• DIRECTIONS FOR THIS TASK
The listing below holds a line with "4. **Job parsing** and validation" and a later line with "- **Site-specific limits**: Maximum". Write out those two lines and every line between them, exactly, and nothing else.

• INPUT RECORDS

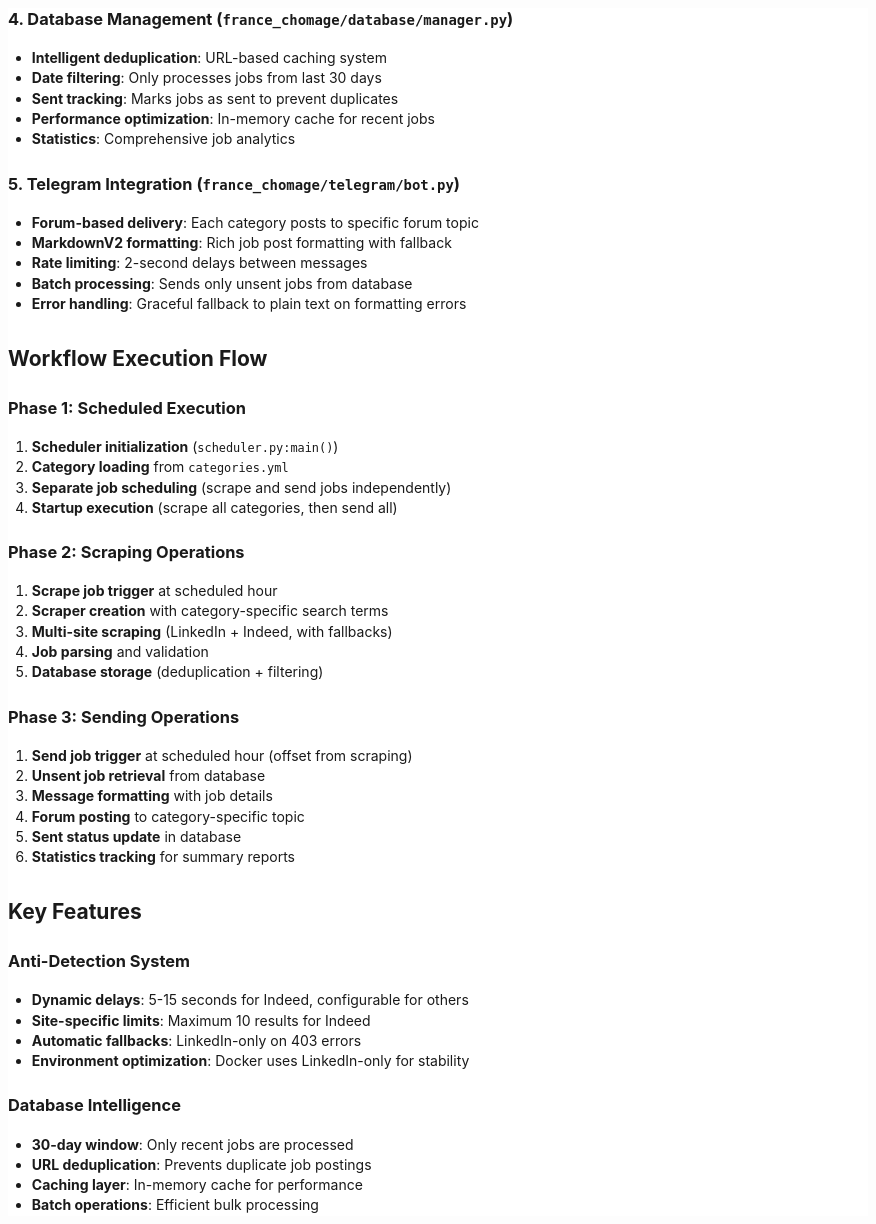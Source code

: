### 4. Database Management (`france_chomage/database/manager.py`)
- **Intelligent deduplication**: URL-based caching system
- **Date filtering**: Only processes jobs from last 30 days
- **Sent tracking**: Marks jobs as sent to prevent duplicates
- **Performance optimization**: In-memory cache for recent jobs
- **Statistics**: Comprehensive job analytics

### 5. Telegram Integration (`france_chomage/telegram/bot.py`)
- **Forum-based delivery**: Each category posts to specific forum topic
- **MarkdownV2 formatting**: Rich job post formatting with fallback
- **Rate limiting**: 2-second delays between messages
- **Batch processing**: Sends only unsent jobs from database
- **Error handling**: Graceful fallback to plain text on formatting errors

## Workflow Execution Flow

### Phase 1: Scheduled Execution
1. **Scheduler initialization** (`scheduler.py:main()`)
2. **Category loading** from `categories.yml`
3. **Separate job scheduling** (scrape and send jobs independently)
4. **Startup execution** (scrape all categories, then send all)

### Phase 2: Scraping Operations
1. **Scrape job trigger** at scheduled hour
2. **Scraper creation** with category-specific search terms
3. **Multi-site scraping** (LinkedIn + Indeed, with fallbacks)
4. **Job parsing** and validation
5. **Database storage** (deduplication + filtering)

### Phase 3: Sending Operations
1. **Send job trigger** at scheduled hour (offset from scraping)
2. **Unsent job retrieval** from database
3. **Message formatting** with job details
4. **Forum posting** to category-specific topic
5. **Sent status update** in database
6. **Statistics tracking** for summary reports

## Key Features

### Anti-Detection System
- **Dynamic delays**: 5-15 seconds for Indeed, configurable for others
- **Site-specific limits**: Maximum 10 results for Indeed
- **Automatic fallbacks**: LinkedIn-only on 403 errors
- **Environment optimization**: Docker uses LinkedIn-only for stability

### Database Intelligence
- **30-day window**: Only recent jobs are processed
- **URL deduplication**: Prevents duplicate job postings
- **Caching layer**: In-memory cache for performance
- **Batch operations**: Efficient bulk processing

• ANSWER
4. **Job parsing** and validation
5. **Database storage** (deduplication + filtering)

### Phase 3: Sending Operations
1. **Send job trigger** at scheduled hour (offset from scraping)
2. **Unsent job retrieval** from database
3. **Message formatting** with job details
4. **Forum posting** to category-specific topic
5. **Sent status update** in database
6. **Statistics tracking** for summary reports

## Key Features

### Anti-Detection System
- **Dynamic delays**: 5-15 seconds for Indeed, configurable for others
- **Site-specific limits**: Maximum 10 results for Indeed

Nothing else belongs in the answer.